Table 3.2: Communication goals and influence by preferred linkage

Table 3.2 shows how the level goals map to influence and linkage types. People online or off analyze information, relate to others and belong to communities, so are subject to informational, personal and normative influences. Normative influences are based on neither logic nor friendship; an example is patriotism, loyalty to your country whether its actions are right or wrong. Even brothers may kill each other on a civil war battlefield.

People are influenced by community norms, friend views and task information, in that order, via different semantic streams. Semantic streams arise as people process a physical signal in different ways to generate different meanings. So one physical message can at the same time convey:

1) Message content.

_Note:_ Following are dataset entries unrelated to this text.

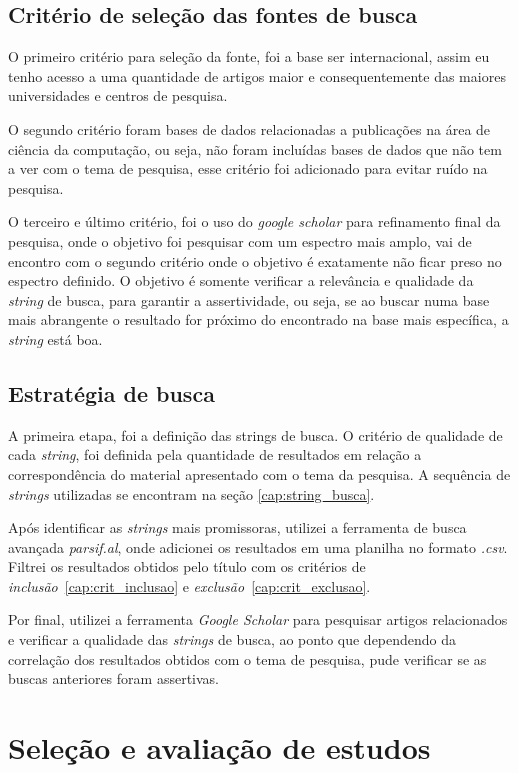 \documentclass{article}
\begin{document}
\subsection{Critério de seleção das fontes de busca}
O primeiro critério para seleção da fonte, foi a base ser internacional, assim eu tenho acesso a uma quantidade de artigos maior e consequentemente das maiores universidades e centros de pesquisa.

O segundo critério foram bases de dados relacionadas a publicações na área de ciência da computação, ou seja, não foram incluídas bases de dados que não tem a ver com o tema de pesquisa, esse critério foi adicionado para evitar ruído na pesquisa.

O terceiro e último critério, foi o uso do \emph{google scholar} para refinamento final da pesquisa, onde o objetivo foi pesquisar com um espectro mais amplo, vai de encontro com o segundo critério onde o objetivo é exatamente não ficar preso no espectro definido. O objetivo é somente verificar a relevância e qualidade da \emph{string} de busca, para garantir a assertividade, ou seja, se ao buscar numa base mais abrangente o resultado for próximo do encontrado na base mais específica, a \emph{string} está boa.

\subsection{Estratégia de busca}
A primeira etapa, foi a definição das strings de busca. O critério de qualidade de cada \emph{string}, foi definida pela quantidade de resultados em relação a correspondência do material apresentado com o tema da pesquisa. A sequência de \emph{strings} utilizadas se encontram na seção \ref{cap:string_busca}.

Após identificar as \emph{strings} mais promissoras, utilizei a ferramenta de busca avançada \emph{parsif.al}, onde adicionei os resultados em uma planilha no formato \emph{.csv}. Filtrei os resultados obtidos pelo título com os critérios de \emph{inclusão}~\ref{cap:crit_inclusao} e \emph{exclusão}~\ref{cap:crit_exclusao}. 

Por final, utilizei a ferramenta \emph{Google Scholar} para pesquisar artigos relacionados e verificar a qualidade das \emph{strings} de busca, ao ponto que dependendo da correlação dos resultados obtidos com o tema de pesquisa, pude verificar se as buscas anteriores foram assertivas.

\section{Seleção e avaliação de estudos}
\end{document}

Symbolic statements about the world, e.g. a factual sentence, give informational influence.

2) Sender state. Sender psychological state, e.g. an agitated tone of voice, gives relational influence.

3) Group position. Sender intent merged over many senders to get group intent, e.g. a vote, gives normative influence.

Human communication is subtle because one message can have many meanings and people respond to them all at once. So when leaving a party I may say: “I had a good time” but by tone imply the opposite. I can say “I AM NOT ANGRY!” in an angry voice. Note that some people do not process the sender state semantic stream, e.g. those with autism.What is less obvious is that a message can also indicate a position, or intent to act, e.g. to say “Thanks, I had a good time” in a certain tone or with certain body language can indicate an intention to leave a party.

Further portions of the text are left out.